Non-monogamy

Consensual non-monogamy (CNM) is currently the focus of my clinical and academic work. In recent years, CNM (or ENM - ethical non-monogamy) has been emerging into the mainstream culture. Literature and research on CNM is no longer considered “fringe”. Most of the people who have casually mentioned Jessica Fern’s excellent book Polysecure in conversations over the past several years are in monogamous relationships. The amount of published research on poly/CNM issues exploded, roughly at the same time (circa 2016 onwards). And, it seems that the shift towards “opening up” is not just a passing Zeitgeist fad: a quarter of American adults have at some point in their lives participated in some form of a CNM relationship. Millennials see CNM as a viable relationship option more than any other previous cohort, and Gen Z is certainly not going to reverse the trend. And with the changing societal attitudes towards CNM, the benefits of being open less harshly negated by stigma and discrimination.
Some definitions: CNM is an umbrella term that includes many different relationship structures - the common theme is that these are all intimate relationship in which all participants willingly agree to engage in romantic and/or sexual relationships with other partners. For example, polyamory is a type of CNM in which the multiple relationships are not just sexual but also romantic. Polyamorous partners might share their beds, but also their dining table and couch with their significant others. Arrangements around “primary” and “secondary/tertiary” partner dynamics are often in place when polyamory is a result of “opening up” a previously monogamous relationship. More often, people who start off as poly tend to have no special relationship hierarchy in place. On the other hand, sexually open CNM relationships (including swingers and “monogamish”) limit their extradyadic activities to sex only, either by playing together, separately, or both.
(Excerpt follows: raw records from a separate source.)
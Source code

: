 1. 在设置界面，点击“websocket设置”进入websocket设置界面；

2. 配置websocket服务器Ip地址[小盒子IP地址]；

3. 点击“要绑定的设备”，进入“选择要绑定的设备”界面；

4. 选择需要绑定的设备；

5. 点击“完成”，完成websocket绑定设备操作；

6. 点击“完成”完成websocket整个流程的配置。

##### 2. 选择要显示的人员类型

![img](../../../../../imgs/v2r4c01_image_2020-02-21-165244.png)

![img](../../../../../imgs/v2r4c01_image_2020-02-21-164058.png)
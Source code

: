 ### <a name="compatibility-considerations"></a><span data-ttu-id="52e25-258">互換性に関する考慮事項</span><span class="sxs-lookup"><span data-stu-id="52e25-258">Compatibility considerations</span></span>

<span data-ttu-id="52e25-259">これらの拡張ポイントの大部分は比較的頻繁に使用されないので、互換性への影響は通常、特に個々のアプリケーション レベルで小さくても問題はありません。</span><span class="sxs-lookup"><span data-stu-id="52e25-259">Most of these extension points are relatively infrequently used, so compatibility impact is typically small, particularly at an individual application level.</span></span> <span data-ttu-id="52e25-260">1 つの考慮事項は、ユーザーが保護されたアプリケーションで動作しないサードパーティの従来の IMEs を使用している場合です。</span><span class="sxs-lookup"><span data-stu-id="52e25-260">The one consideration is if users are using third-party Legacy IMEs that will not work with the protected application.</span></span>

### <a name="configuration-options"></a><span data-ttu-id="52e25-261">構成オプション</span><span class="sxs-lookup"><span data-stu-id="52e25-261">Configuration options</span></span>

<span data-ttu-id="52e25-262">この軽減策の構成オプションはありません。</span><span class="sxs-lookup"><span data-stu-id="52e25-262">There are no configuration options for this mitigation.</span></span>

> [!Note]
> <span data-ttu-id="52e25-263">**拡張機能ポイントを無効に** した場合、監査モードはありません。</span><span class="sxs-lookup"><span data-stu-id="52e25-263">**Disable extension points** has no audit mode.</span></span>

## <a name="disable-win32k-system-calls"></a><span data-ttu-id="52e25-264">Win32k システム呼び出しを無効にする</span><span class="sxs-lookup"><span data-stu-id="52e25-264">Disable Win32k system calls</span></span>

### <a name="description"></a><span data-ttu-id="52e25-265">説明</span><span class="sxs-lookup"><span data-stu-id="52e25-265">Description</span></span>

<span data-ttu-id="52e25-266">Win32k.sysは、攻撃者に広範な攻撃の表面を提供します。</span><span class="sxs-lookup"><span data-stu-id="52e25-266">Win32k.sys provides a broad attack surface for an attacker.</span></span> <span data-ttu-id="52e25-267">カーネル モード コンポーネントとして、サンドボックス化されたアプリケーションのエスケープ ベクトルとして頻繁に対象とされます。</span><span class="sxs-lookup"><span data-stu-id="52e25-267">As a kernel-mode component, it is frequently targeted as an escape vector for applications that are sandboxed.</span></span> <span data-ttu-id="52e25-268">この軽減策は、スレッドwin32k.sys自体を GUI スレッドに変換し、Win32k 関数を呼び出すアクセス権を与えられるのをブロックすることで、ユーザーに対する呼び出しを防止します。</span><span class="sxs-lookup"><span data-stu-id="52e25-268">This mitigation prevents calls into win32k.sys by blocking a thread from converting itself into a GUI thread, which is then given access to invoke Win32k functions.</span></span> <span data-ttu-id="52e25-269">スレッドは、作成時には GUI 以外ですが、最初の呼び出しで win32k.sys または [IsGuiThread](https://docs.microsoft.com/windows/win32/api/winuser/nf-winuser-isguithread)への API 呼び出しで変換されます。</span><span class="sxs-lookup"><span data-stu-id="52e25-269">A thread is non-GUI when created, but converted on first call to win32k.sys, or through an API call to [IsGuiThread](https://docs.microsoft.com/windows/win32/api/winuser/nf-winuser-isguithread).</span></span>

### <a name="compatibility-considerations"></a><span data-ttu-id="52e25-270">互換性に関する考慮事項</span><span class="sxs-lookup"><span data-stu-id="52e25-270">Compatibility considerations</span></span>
Words you hear a lot in the context of navigating CNM relationships is “boundaries and rules”. In therapy, couples and individuals who are attempting to open up, or struggling with their CNM relationships, often try to “fix” the issue by (re)negotiating behavioral rules - for example, you can have sex with others, but no romantic dates (sexually open). Or, even if you are on a date, if I call, you have to pick up (poly). The issue is that our emotions don’t always neatly follow the “rules and boundaries” that we set in place. And when things start to slip, more “rules and boundaries” (or different ones) can seem like a desperate attempt to control what is an organic process of change. Attachment theory talks about secure base and safe haven as prerequisites for exploration and play. What gets overlooked by many (including therapists) is that these are emotional dimensions that cannot be recreated solely through behavioral restrictions or agreements. They require something far more vulnerable, which therapy should facilitate: creation of a felt sense of safety when the “rules and boundaries” build into the monogamy model are no longer in place.